═══ DATA IN THIS EXERCISE
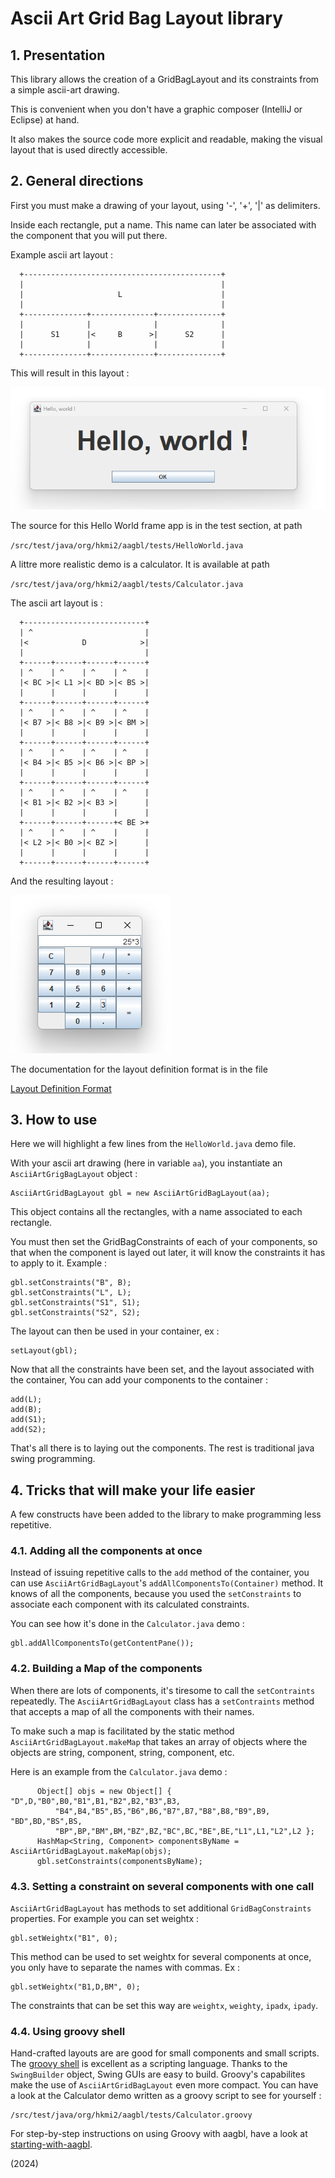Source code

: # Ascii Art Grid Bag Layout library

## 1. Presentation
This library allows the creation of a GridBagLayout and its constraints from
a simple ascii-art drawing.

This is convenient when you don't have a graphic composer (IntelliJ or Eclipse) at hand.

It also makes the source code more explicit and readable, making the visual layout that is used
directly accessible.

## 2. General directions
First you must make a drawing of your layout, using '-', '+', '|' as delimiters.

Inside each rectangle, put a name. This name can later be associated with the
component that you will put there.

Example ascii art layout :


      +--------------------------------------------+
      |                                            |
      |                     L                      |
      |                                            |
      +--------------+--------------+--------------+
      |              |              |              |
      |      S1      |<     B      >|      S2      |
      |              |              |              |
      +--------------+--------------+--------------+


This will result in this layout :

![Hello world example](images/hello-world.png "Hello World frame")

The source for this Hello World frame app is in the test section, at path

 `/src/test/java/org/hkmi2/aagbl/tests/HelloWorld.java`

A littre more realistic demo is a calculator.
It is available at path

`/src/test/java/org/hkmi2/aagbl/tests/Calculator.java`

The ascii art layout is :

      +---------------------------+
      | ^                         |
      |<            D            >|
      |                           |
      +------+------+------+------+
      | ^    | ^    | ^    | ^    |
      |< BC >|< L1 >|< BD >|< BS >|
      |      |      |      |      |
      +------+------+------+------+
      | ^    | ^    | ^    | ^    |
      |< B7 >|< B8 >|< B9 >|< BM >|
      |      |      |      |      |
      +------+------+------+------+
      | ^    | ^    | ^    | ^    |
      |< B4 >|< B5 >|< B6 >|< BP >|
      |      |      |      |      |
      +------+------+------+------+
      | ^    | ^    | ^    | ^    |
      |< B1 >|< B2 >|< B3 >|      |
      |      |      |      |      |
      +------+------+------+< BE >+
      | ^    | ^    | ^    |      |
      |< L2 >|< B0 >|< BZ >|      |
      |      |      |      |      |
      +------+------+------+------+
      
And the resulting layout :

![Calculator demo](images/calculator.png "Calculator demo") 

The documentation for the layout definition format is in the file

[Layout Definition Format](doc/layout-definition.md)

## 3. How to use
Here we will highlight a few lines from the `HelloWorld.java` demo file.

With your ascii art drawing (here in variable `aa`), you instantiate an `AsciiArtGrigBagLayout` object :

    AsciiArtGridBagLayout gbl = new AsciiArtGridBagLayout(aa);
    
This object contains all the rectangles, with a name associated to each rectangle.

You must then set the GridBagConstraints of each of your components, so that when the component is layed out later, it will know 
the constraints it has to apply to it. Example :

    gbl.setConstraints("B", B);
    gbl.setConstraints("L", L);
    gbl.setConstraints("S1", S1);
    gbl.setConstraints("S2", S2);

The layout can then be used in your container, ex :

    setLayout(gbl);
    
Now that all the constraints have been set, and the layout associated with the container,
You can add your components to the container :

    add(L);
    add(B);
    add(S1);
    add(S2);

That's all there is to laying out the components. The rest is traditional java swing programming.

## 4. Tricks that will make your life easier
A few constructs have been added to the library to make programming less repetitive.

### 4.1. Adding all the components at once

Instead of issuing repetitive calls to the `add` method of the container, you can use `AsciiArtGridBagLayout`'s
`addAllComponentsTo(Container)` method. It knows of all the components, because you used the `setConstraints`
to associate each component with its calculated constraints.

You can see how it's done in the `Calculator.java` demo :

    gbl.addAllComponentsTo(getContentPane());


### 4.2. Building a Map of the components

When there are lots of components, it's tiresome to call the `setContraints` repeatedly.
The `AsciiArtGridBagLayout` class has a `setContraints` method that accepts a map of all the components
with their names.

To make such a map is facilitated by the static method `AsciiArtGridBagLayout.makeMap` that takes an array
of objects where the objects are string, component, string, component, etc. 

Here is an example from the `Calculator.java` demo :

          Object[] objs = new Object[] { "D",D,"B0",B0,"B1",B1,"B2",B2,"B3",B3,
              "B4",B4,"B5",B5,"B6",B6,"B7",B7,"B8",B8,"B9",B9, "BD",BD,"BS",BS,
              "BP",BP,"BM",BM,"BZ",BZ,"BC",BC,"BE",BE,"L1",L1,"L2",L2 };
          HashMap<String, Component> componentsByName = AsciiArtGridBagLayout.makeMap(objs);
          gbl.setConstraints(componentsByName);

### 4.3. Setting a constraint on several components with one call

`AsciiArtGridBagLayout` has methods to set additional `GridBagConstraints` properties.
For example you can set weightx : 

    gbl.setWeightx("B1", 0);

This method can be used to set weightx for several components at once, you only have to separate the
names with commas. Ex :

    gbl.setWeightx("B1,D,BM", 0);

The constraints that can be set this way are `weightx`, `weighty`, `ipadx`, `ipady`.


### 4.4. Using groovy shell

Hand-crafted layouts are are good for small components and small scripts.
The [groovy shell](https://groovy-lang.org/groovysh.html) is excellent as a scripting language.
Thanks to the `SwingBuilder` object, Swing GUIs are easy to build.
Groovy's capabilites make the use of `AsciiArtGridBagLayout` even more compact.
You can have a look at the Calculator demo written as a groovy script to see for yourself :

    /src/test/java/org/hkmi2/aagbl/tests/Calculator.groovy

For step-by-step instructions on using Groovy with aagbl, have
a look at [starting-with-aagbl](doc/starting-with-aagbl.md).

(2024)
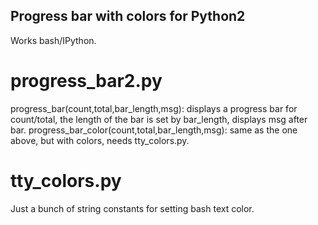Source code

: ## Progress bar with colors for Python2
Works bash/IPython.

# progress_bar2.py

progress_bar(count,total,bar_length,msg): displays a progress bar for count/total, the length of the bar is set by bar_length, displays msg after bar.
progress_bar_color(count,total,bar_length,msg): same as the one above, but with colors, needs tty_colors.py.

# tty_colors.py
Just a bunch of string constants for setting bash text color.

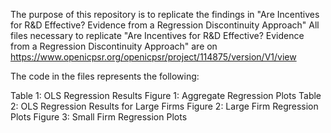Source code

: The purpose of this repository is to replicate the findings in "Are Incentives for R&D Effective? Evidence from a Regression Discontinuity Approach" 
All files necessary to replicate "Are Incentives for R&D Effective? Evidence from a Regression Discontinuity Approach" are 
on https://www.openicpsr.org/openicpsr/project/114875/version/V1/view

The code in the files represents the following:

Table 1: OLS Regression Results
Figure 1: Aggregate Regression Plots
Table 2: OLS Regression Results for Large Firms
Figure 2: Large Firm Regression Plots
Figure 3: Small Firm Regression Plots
══════
Copy out, word for word, the part of the entries above that begins at the line with "### 4.3. Setting" and ends at the line with "The constraints that", including both.

### 4.3. Setting a constraint on several components with one call

`AsciiArtGridBagLayout` has methods to set additional `GridBagConstraints` properties.
For example you can set weightx : 

    gbl.setWeightx("B1", 0);

This method can be used to set weightx for several components at once, you only have to separate the
names with commas. Ex :

    gbl.setWeightx("B1,D,BM", 0);

The constraints that can be set this way are `weightx`, `weighty`, `ipadx`, `ipady`.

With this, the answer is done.